Over a median of 5.6 years of follow-up, vaginal Pap test results were abnormal at 1,076 (29%; 95% confidence interval [CI] 25-33%) of 3,700 visits among HIV-seropositive compared with 31 (4%; 95% CI 2-8%) of 763 visits among HIV-seronegative women (P<.001). Abnormal Pap test results included 641 atypical squamous cells of undetermined significance, 425 low-grade squamous intraepithelial lesions, and 10 high-grade squamous intraepithelial lesions in HIV-seropositive women and 28 atypical squamous cells of undetermined significance and three low-grade squamous intraepithelial lesions in HIV-seronegative women. The incidence of abnormal Pap test results after hysterectomy was 14 per 100 person-years among HIV-seropositive and two per 100 person-years among HIV-seronegative women (P<.001) and remained stable across time. The 5-year clearance rate of abnormal Pap test results was 34 per 100 person-years for HIV-seropositive and 116 per 100 person-years for HIV-seronegative women (P<.001). In multivariate regression models, women with lower CD4 counts were more likely to have and less likely to clear abnormal cytology when it occurred. The incidence of VAIN 2 or worse was 0.2 and 0.01 per 100 person-years for HIV-seropositive and HIV-seronegative women (P=.001). Two HIV-seropositive women developed stage II cancers with remission after radiotherapy.
Vaginal Pap test results are often abnormal in HIV-seropositive women. Although more common than in HIV-seronegative women, VAIN 2 or worse and especially vaginal cancers are infrequent.
评估人类免疫缺陷病毒(HIV)阳性妇女中异常阴道细胞学和阴道上皮内瘤变(VAIN)的流行率、发生率和清除率。
对前瞻性妇女机构 HIV 研究队列中 335 名 HIV 血清阳性和 75 名 HIV 血清阴性且既往行子宫切除术的妇女进行每半年一次的巴氏涂片检查。终点包括子宫切除术后异常巴氏涂片检查结果和无论是否行子宫切除术的 VAIN。

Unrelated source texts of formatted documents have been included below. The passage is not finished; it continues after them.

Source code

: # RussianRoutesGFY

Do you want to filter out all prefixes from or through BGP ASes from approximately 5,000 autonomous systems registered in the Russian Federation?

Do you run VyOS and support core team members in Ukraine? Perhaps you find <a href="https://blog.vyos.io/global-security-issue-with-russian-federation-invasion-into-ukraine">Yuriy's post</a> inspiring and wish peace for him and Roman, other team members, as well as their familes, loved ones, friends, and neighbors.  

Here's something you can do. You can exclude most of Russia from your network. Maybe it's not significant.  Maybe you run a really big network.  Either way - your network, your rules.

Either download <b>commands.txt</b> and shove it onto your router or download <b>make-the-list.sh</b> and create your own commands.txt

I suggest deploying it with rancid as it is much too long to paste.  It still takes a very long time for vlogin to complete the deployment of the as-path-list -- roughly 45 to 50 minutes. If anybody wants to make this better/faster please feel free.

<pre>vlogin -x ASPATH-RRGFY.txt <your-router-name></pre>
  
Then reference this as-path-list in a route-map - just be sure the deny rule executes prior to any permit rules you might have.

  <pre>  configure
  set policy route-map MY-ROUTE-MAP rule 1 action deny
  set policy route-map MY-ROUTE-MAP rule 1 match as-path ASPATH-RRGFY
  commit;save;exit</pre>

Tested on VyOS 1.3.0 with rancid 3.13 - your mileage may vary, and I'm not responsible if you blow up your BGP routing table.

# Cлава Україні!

在中位随访时间为 5.6 年期间,HIV 血清阳性妇女中 3700 次就诊中有 1076 次(29%;95%置信区间[CI]25-33%)阴道巴氏涂片检查结果异常,而 HIV 血清阴性妇女中 763 次就诊中有 31 次(4%;95%CI2-8%)(P<.001)。异常巴氏涂片检查结果包括 641 例不明确意义的非典型鳞状细胞、425 例低度鳞状上皮内病变和 10 例高级别鳞状上皮内病变,HIV 血清阳性妇女中有 28 例不明确意义的非典型鳞状细胞和 3 例低度鳞状上皮内病变。HIV 血清阳性妇女中子宫切除术后异常巴氏涂片检查结果的发生率为每 100 人年 14 例,HIV 血清阴性妇女中为每 100 人年 2 例(P<.001),且随时间推移保持稳定。HIV 血清阳性妇女中异常巴氏涂片检查结果的 5 年清除率为每 100 人年 34 例,HIV 血清阴性妇女中为每 100 人年 116 例(P<.001)。在多变量回归模型中,CD4 计数较低的妇女更有可能出现异常细胞学,且出现异常时更不易清除。HIV 血清阳性和阴性妇女中,VAIN 2 级或更高级别发生率分别为 0.2 和 0.01 每 100 人年(P=.001)。2 名 HIV 血清阳性妇女发生 II 期癌症,放疗后缓解。
HIV 血清阳性妇女的阴道巴氏涂片检查结果常异常。虽然比 HIV 血清阴性妇女更常见,但 VAIN 2 级或更高级别,尤其是阴道癌罕见。